-------- Excerpted records

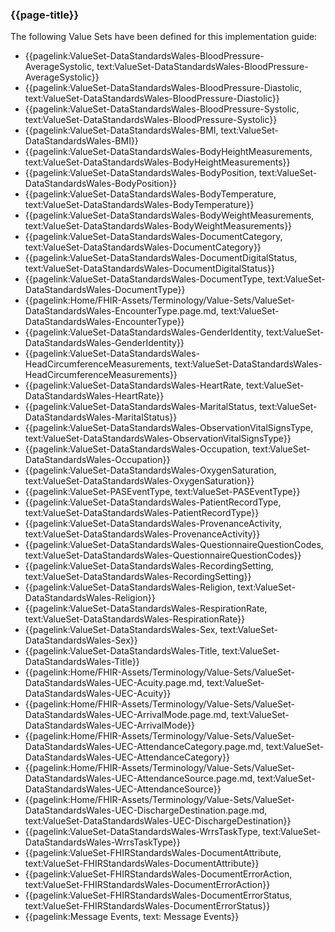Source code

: ### {{page-title}}

The following Value Sets have been defined for this implementation guide:

* {{pagelink:ValueSet-DataStandardsWales-BloodPressure-AverageSystolic, text:ValueSet-DataStandardsWales-BloodPressure-AverageSystolic}}
* {{pagelink:ValueSet-DataStandardsWales-BloodPressure-Diastolic, text:ValueSet-DataStandardsWales-BloodPressure-Diastolic}}
* {{pagelink:ValueSet-DataStandardsWales-BloodPressure-Systolic, text:ValueSet-DataStandardsWales-BloodPressure-Systolic}}
* {{pagelink:ValueSet-DataStandardsWales-BMI, text:ValueSet-DataStandardsWales-BMI}}
* {{pagelink:ValueSet-DataStandardsWales-BodyHeightMeasurements, text:ValueSet-DataStandardsWales-BodyHeightMeasurements}}
* {{pagelink:ValueSet-DataStandardsWales-BodyPosition, text:ValueSet-DataStandardsWales-BodyPosition}}
* {{pagelink:ValueSet-DataStandardsWales-BodyTemperature, text:ValueSet-DataStandardsWales-BodyTemperature}}
* {{pagelink:ValueSet-DataStandardsWales-BodyWeightMeasurements, text:ValueSet-DataStandardsWales-BodyWeightMeasurements}}
* {{pagelink:ValueSet-DataStandardsWales-DocumentCategory, text:ValueSet-DataStandardsWales-DocumentCategory}}
* {{pagelink:ValueSet-DataStandardsWales-DocumentDigitalStatus, text:ValueSet-DataStandardsWales-DocumentDigitalStatus}}
* {{pagelink:ValueSet-DataStandardsWales-DocumentType, text:ValueSet-DataStandardsWales-DocumentType}}
* {{pagelink:Home/FHIR-Assets/Terminology/Value-Sets/ValueSet-DataStandardsWales-EncounterType.page.md, text:ValueSet-DataStandardsWales-EncounterType}}
* {{pagelink:ValueSet-DataStandardsWales-GenderIdentity, text:ValueSet-DataStandardsWales-GenderIdentity}}
* {{pagelink:ValueSet-DataStandardsWales-HeadCircumferenceMeasurements, text:ValueSet-DataStandardsWales-HeadCircumferenceMeasurements}}
* {{pagelink:ValueSet-DataStandardsWales-HeartRate, text:ValueSet-DataStandardsWales-HeartRate}}
* {{pagelink:ValueSet-DataStandardsWales-MaritalStatus, text:ValueSet-DataStandardsWales-MaritalStatus}}
* {{pagelink:ValueSet-DataStandardsWales-ObservationVitalSignsType, text:ValueSet-DataStandardsWales-ObservationVitalSignsType}}
* {{pagelink:ValueSet-DataStandardsWales-Occupation, text:ValueSet-DataStandardsWales-Occupation}}
* {{pagelink:ValueSet-DataStandardsWales-OxygenSaturation, text:ValueSet-DataStandardsWales-OxygenSaturation}}
* {{pagelink:ValueSet-PASEventType, text:ValueSet-PASEventType}}
* {{pagelink:ValueSet-DataStandardsWales-PatientRecordType, text:ValueSet-DataStandardsWales-PatientRecordType}}
* {{pagelink:ValueSet-DataStandardsWales-ProvenanceActivity, text:ValueSet-DataStandardsWales-ProvenanceActivity}}
* {{pagelink:ValueSet-DataStandardsWales-QuestionnaireQuestionCodes, text:ValueSet-DataStandardsWales-QuestionnaireQuestionCodes}}
* {{pagelink:ValueSet-DataStandardsWales-RecordingSetting, text:ValueSet-DataStandardsWales-RecordingSetting}}
* {{pagelink:ValueSet-DataStandardsWales-Religion, text:ValueSet-DataStandardsWales-Religion}}
* {{pagelink:ValueSet-DataStandardsWales-RespirationRate, text:ValueSet-DataStandardsWales-RespirationRate}}
* {{pagelink:ValueSet-DataStandardsWales-Sex, text:ValueSet-DataStandardsWales-Sex}}
* {{pagelink:ValueSet-DataStandardsWales-Title, text:ValueSet-DataStandardsWales-Title}}
* {{pagelink:Home/FHIR-Assets/Terminology/Value-Sets/ValueSet-DataStandardsWales-UEC-Acuity.page.md, text:ValueSet-DataStandardsWales-UEC-Acuity}}
* {{pagelink:Home/FHIR-Assets/Terminology/Value-Sets/ValueSet-DataStandardsWales-UEC-ArrivalMode.page.md, text:ValueSet-DataStandardsWales-UEC-ArrivalMode}}
* {{pagelink:Home/FHIR-Assets/Terminology/Value-Sets/ValueSet-DataStandardsWales-UEC-AttendanceCategory.page.md, text:ValueSet-DataStandardsWales-UEC-AttendanceCategory}}
* {{pagelink:Home/FHIR-Assets/Terminology/Value-Sets/ValueSet-DataStandardsWales-UEC-AttendanceSource.page.md, text:ValueSet-DataStandardsWales-UEC-AttendanceSource}}
* {{pagelink:Home/FHIR-Assets/Terminology/Value-Sets/ValueSet-DataStandardsWales-UEC-DischargeDestination.page.md, text:ValueSet-DataStandardsWales-UEC-DischargeDestination}}
* {{pagelink:ValueSet-DataStandardsWales-WrrsTaskType, text:ValueSet-DataStandardsWales-WrrsTaskType}}
* {{pagelink:ValueSet-FHIRStandardsWales-DocumentAttribute, text:ValueSet-FHIRStandardsWales-DocumentAttribute}}
* {{pagelink:ValueSet-FHIRStandardsWales-DocumentErrorAction, text:ValueSet-FHIRStandardsWales-DocumentErrorAction}}
* {{pagelink:ValueSet-FHIRStandardsWales-DocumentErrorStatus, text:ValueSet-FHIRStandardsWales-DocumentErrorStatus}}
* {{pagelink:Message Events, text: Message Events}}
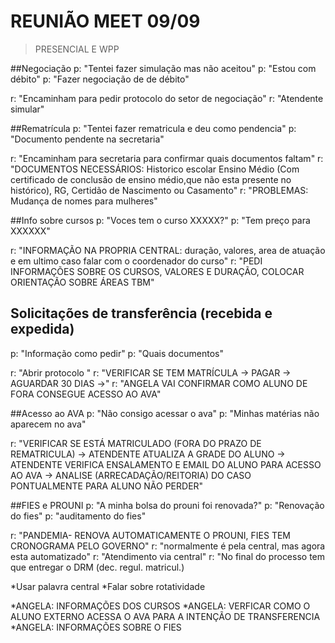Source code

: # REUNIÃO MEET 09/09

> PRESENCIAL E WPP

##Negociação
p: "Tentei fazer simulação mas não aceitou"
p: "Estou com débito"
p: "Fazer negociação de de débito"

r: "Encaminham para pedir protocolo do setor de negociação"
r: "Atendente simular"

##Rematrícula
p: "Tentei fazer rematricula e deu como pendencia"
p: "Documento pendente na secretaria"

r: "Encaminham para secretaria para confirmar quais documentos faltam"
r: "DOCUMENTOS NECESSÁRIOS: Historico escolar Ensino Médio (Com certificado de conclusão de ensino médio,que não esta presente no histórico), RG, Certidão de  Nascimento ou Casamento"
r: "PROBLEMAS: Mudança de nomes para mulheres"

##Info sobre cursos
p: "Voces tem o curso XXXXX?"
p: "Tem preço para XXXXXX"

r: "INFORMAÇÃO NA PROPRIA CENTRAL: duração, valores, area de atuação e em ultimo caso falar com o coordenador do curso"
r: "PEDI INFORMAÇÕES SOBRE OS CURSOS, VALORES E DURAÇÃO, COLOCAR ORIENTAÇÃO SOBRE ÁREAS TBM"

## Solicitações de transferência (recebida e expedida)
p: "Informação como pedir"
p: "Quais documentos"

r: "Abrir protocolo "
r: "VERIFICAR SE TEM MATRÍCULA -> PAGAR -> AGUARDAR 30 DIAS ->"
r: "ANGELA VAI CONFIRMAR COMO ALUNO DE FORA CONSEGUE ACESSO AO AVA"

##Acesso ao AVA
p: "Não consigo acessar o ava"
p: "Minhas matérias não aparecem no ava"

r: "VERIFICAR SE ESTÁ MATRICULADO (FORA DO PRAZO DE REMATRICULA) -> ATENDENTE ATUALIZA A GRADE DO ALUNO -> ATENDENTE VERIFICA ENSALAMENTO E EMAIL DO ALUNO PARA ACESSO AO AVA -> ANALISE (ARRECADAÇÃO/REITORIA) DO CASO PONTUALMENTE PARA ALUNO NÃO PERDER"

##FIES e PROUNI
p: "A minha bolsa do prouni foi renovada?"
p: "Renovação do fies"
p: "auditamento do fies"

r: "PANDEMIA- RENOVA AUTOMATICAMENTE O PROUNI, FIES TEM CRONOGRAMA PELO GOVERNO"
r: "normalmente é pela central, mas agora esta automatizado"
r: "Atendimento via central"
r: "No final do processo tem que entregar o DRM (dec. regul. matricul.)

*Usar palavra central
*Falar sobre rotatividade

*ANGELA: INFORMAÇÕES DOS CURSOS
*ANGELA: VERFICAR COMO O ALUNO EXTERNO ACESSA O AVA PARA A INTENÇÃO DE TRANSFERENCIA
*ANGELA: INFORMAÇÕES SOBRE O FIES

----------------

_About this task_.
Using the entries above, give again each line from the one containing "SE ESTÁ MATRICULADO" through the last line, exactly and only those.

_Task solution_.
r: "VERIFICAR SE ESTÁ MATRICULADO (FORA DO PRAZO DE REMATRICULA) -> ATENDENTE ATUALIZA A GRADE DO ALUNO -> ATENDENTE VERIFICA ENSALAMENTO E EMAIL DO ALUNO PARA ACESSO AO AVA -> ANALISE (ARRECADAÇÃO/REITORIA) DO CASO PONTUALMENTE PARA ALUNO NÃO PERDER"

##FIES e PROUNI
p: "A minha bolsa do prouni foi renovada?"
p: "Renovação do fies"
p: "auditamento do fies"

r: "PANDEMIA- RENOVA AUTOMATICAMENTE O PROUNI, FIES TEM CRONOGRAMA PELO GOVERNO"
r: "normalmente é pela central, mas agora esta automatizado"
r: "Atendimento via central"
r: "No final do processo tem que entregar o DRM (dec. regul. matricul.)

*Usar palavra central
*Falar sobre rotatividade

*ANGELA: INFORMAÇÕES DOS CURSOS
*ANGELA: VERFICAR COMO O ALUNO EXTERNO ACESSA O AVA PARA A INTENÇÃO DE TRANSFERENCIA
*ANGELA: INFORMAÇÕES SOBRE O FIES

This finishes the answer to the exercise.